Dynegy to Shut Down 30% of Southern Illinois’s Power Generation Capacity

Dynegy Inc. announced on May 3 that it plans to shut down multiple Illinois coal-fueled units due mainly to the failure of the plants to recover basic operating costs in recent Midcontinent Independent System Operator (MISO) capacity auctions.

According to the company, the generation that will be lost is 2,800 MW—about 30% of the total power generation capacity in southern Illinois. The units include Baldwin Power Station Units 1 and 3, Newton Power Station Unit 2, and Wood River Power Station (which was announced earlier this year).

“This is a difficult decision, and we don’t take it lightly. For 40 years, the employees of the Baldwin and Newton Power Stations have generated reliable and affordable power for the people of Illinois,” said Robert C. Flexon, CEO of Dynegy. “The men and women of these stations, just like the Wood River employees, have proudly and professionally served and safely operated these facilities for decades while contributing greatly to their communities.”

Dynegy believes there are serious flaws in the hybrid models being employed in the market. Specifically, the design of MISO Zone 4—which is an unregulated market—was questioned. Dynegy said that competitive generating assets, regardless of fuel type, are unable to support their operating costs in the existing market design.

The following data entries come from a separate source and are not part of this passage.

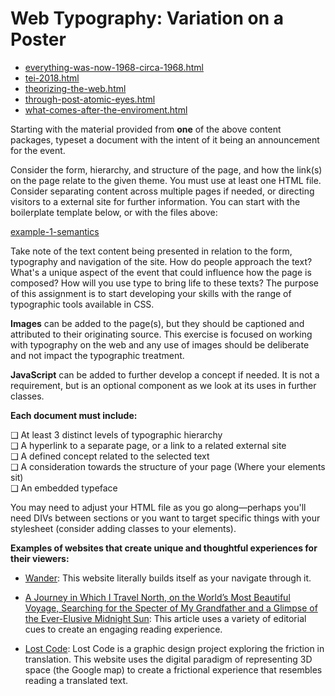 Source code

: # Web Typography: Variation on a Poster

- [everything-was-now-1968-circa-1968.html](./content/everything-was-now-1968-circa-1968.html)
- [tei-2018.html](./content/tei-2018.html)
- [theorizing-the-web.html](./content/theorizing-the-web.html)
- [through-post-atomic-eyes.html](./content/through-post-atomic-eyes.html)
- [what-comes-after-the-enviroment.html](./content/what-comes-after-the-environment.html)

Starting with the material provided from **one** of the above content packages, typeset a document with the intent of it being an announcement for the event.

Consider the form, hierarchy, and structure of the page, and how the link(s) on the page relate to the given theme. You must use at least one HTML file. Consider separating content across multiple pages if needed, or directing visitors to a external site for further information. You can start with the boilerplate template below, or with the files above:

[example-1-semantics](../examples/example-1-semantics)

Take note of the text content being presented in relation to the form, typography and navigation of the site. How do people approach the text? What's a unique aspect of the event that could influence how the page is composed? How will you use type to bring life to these texts? The purpose of this assignment is to start developing your skills with the range of typographic tools available in CSS.

**Images** can be added to the page(s), but they should be captioned and attributed to their originating source. This exercise is focused on working with typography on the web and any use of images should be deliberate and not impact the typographic treatment.

**JavaScript** can be added to further develop a concept if needed. It is not a requirement, but is an optional component as we look at its uses in further classes.

**Each document must include:**

❑ At least 3 distinct levels of typographic hierarchy  
❑ A hyperlink to a separate page, or a link to a related external site  
❑ A defined concept related to the selected text  
❑ A consideration towards the structure of your page (Where your elements sit)  
❑ An embedded typeface

You may need to adjust your HTML file as you go along—perhaps you'll need DIVs between sections or you want to target specific things with your stylesheet (consider adding classes to your elements).

**Examples of websites that create unique and thoughtful experiences for their viewers:**

- [Wander](http://go-wander.org/): This website literally builds itself as your navigate through it.

- [A Journey in Which I Travel North, on the World’s Most Beautiful Voyage, Searching for the Specter of My Grandfather and a Glimpse of the Ever-Elusive Midnight Sun](https://www.nytimes.com/interactive/2014/09/19/travel/reif-larsen-norway.html): This article uses a variety of editorial cues to create an engaging reading experience.

- [Lost Code](https://lostcode.info/): Lost Code is a graphic design project exploring the friction in translation. This website uses the digital paradigm of representing 3D space (the Google map) to create a frictional experience that resembles reading a translated text.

“Generators are compensated in two ways—through the capacity market and through the energy market. The out-of-state utilities offer their capacity into the annual auction at little to no cost since they are more highly compensated through their home state regulatory process, putting competitive generators at a tremendous disadvantage,” the company said.

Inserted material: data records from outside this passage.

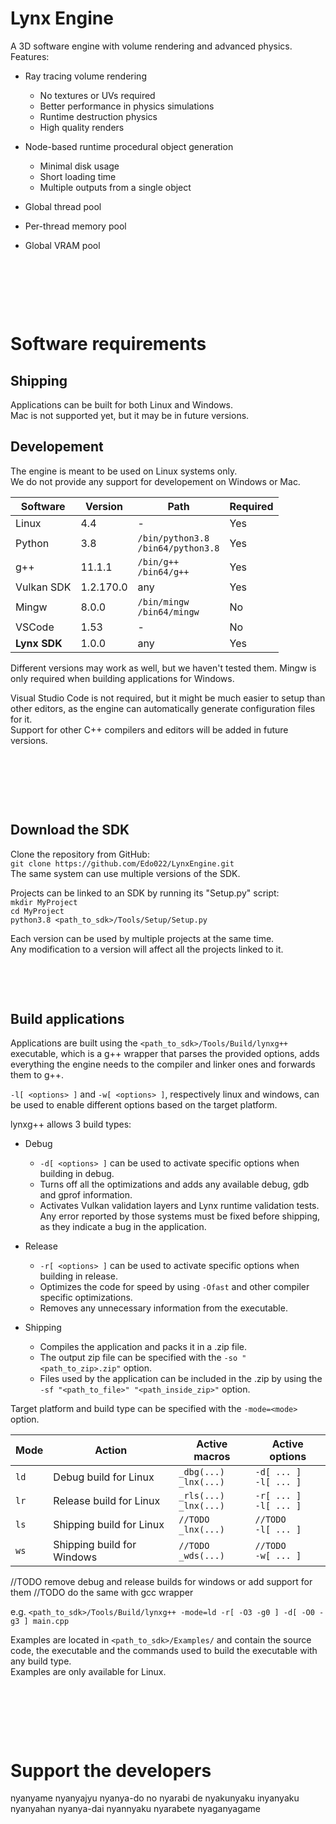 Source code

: # Lynx Engine

A 3D software engine with volume rendering and advanced physics.  
Features:  
- Ray tracing volume rendering
    - No textures or UVs required
    - Better performance in physics simulations
    - Runtime destruction physics
    - High quality renders
- Node-based runtime procedural object generation
    - Minimal disk usage
    - Short loading time
    - Multiple outputs from a single object

- Global thread pool
- Per-thread memory pool
- Global VRAM pool

&nbsp;

&nbsp;

&nbsp;

# Software requirements

## Shipping

Applications can be built for both Linux and Windows.  
Mac is not supported yet, but it may be in future versions.

## Developement

The engine is meant to be used on Linux systems only.  
We do not provide any support for developement on Windows or Mac.  


| Software     | Version   | Path                                     | Required |
|--------------|-----------|------------------------------------------|----------|
| Linux        | 4.4       | -                                        | Yes      |
| Python       | 3.8       | `/bin/python3.8`<br />`/bin64/python3.8` | Yes      |
| g++          | 11.1.1    | `/bin/g++`<br />`/bin64/g++`             | Yes      |
| Vulkan SDK   | 1.2.170.0 | any                                      | Yes      |
| Mingw        | 8.0.0     | `/bin/mingw`<br />`/bin64/mingw`         | No       |
| VSCode       | 1.53      | -                                        | No       |
| **Lynx SDK** | 1.0.0     | any                                      | Yes      |


Different versions may work as well, but we haven't tested them.
Mingw is only required when building applications for Windows.

Visual Studio Code is not required, but it might be much easier to setup than other editors, as the engine can automatically generate configuration files for it.  
Support for other C++ compilers and editors will be added in future versions.

&nbsp;

&nbsp;

&nbsp;

## Download the SDK

Clone the repository from GitHub:   
`git clone https://github.com/Edo022/LynxEngine.git`  
The same system can use multiple versions of the SDK.

Projects can be linked to an SDK by running its "Setup.py" script:  
`mkdir MyProject`  
`cd MyProject`  
`python3.8 <path_to_sdk>/Tools/Setup/Setup.py`  

Each version can be used by multiple projects at the same time.  
Any modification to a version will affect all the projects linked to it.

&nbsp;

&nbsp;

## Build applications
Applications are built using the `<path_to_sdk>/Tools/Build/lynxg++` executable, 
which is a g++ wrapper that parses the provided options, adds everything the engine needs to the compiler and linker ones and forwards them to g++.   

`-l[ <options> ]` and `-w[ <options> ]`, respectively linux and windows, can be used to enable different options based on the target platform.  
 
lynxg++ allows 3 build types:
- Debug  
    - `-d[ <options> ]` can be used to activate specific options when building in debug.
    - Turns off all the optimizations and adds any available debug, gdb and gprof information.
    - Activates Vulkan validation layers and Lynx runtime validation tests.  
    Any error reported by those systems must be fixed before shipping, as they indicate a bug in the application.  

- Release  
    - `-r[ <options> ]` can be used to activate specific options when building in release.
    - Optimizes the code for speed by using `-Ofast` and other compiler specific optimizations.
    - Removes any unnecessary information from the executable.  

- Shipping  
    - Compiles the application and packs it in a .zip file.
    - The output zip file can be specified with the `-so "<path_to_zip>.zip"` option.
    - Files used by the application can be included in the .zip by using the `-sf "<path_to_file>" "<path_inside_zip>"` option.


Target platform and build type can be specified with the `-mode=<mode>` option.  

| Mode | Action                     | Active macros              | Active options         |
|------|----------------------------|----------------------------|------------------------|
| `ld` | Debug build for Linux      | `_dbg(...)`<br>`_lnx(...)` | `-d[ ... ]`<br>`-l[ ... ]` |
| `lr` | Release build for Linux    | `_rls(...)`<br>`_lnx(...)` | `-r[ ... ]`<br>`-l[ ... ]` |
| `ls` | Shipping build for Linux   | `//TODO`   <br>`_lnx(...)` | `//TODO`   <br>`-l[ ... ]` |
| `ws` | Shipping build for Windows | `//TODO`   <br>`_wds(...)` | `//TODO`   <br>`-w[ ... ]` |

//TODO remove debug and release builds for windows or add support for them
//TODO do the same with gcc wrapper

e.g. `<path_to_sdk>/Tools/Build/lynxg++ -mode=ld -r[ -O3 -g0 ] -d[ -O0 -g3 ] main.cpp`  

Examples are located in `<path_to_sdk>/Examples/` and contain the source code, the executable and the commands used to build the executable with any build type.  
Examples are only available for Linux.

&nbsp;

&nbsp;

&nbsp;

# Support the developers

nyanyame nyanyajyu nyanya-do no nyarabi de nyakunyaku inyanyaku nyanyahan nyanya-dai nyannyaku nyarabete nyaganyagame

It also noted that the same situation applies to the energy market in Zone 4. Utilities can offer energy at no cost and continuously dispatch their baseload plants, because they are able to pass through variable costs to ratepayers. Dynegy said if Newton and Baldwin were located in the PJM Interconnection, as its northern Illinois plants are, or if Zone 4 was regulated as the other MISO generators outside of Illinois are, shutting down the plants would not have been required.

“This is a losing model that exports southern and central Illinois jobs and economic base to the surrounding states resulting in a catastrophic economic outcome for downstate Illinois,” Flexon said. “As has been demonstrated repeatedly, there is a large disparity between how central and southern Illinois competitive generating stations are treated compared to generating stations in northern Illinois and MISO participants outside of Illinois. Central and southern Illinois competitive units in MISO Zone 4 are wrongly grouped with out-of-state utilities rather than the competitive power producers in northern Illinois and PJM. This must change.”

As part of the shutdown process, a notice filed with MISO for each unit triggers a reliability review. If MISO determines the units aren’t needed for reliability, Dynegy expects to shut down operations at Newton Unit 2 in September 2016, Baldwin Unit 1 in October 2016, and Baldwin Unit 3 in March 2017. The Wood River plant is already slated for closure in June.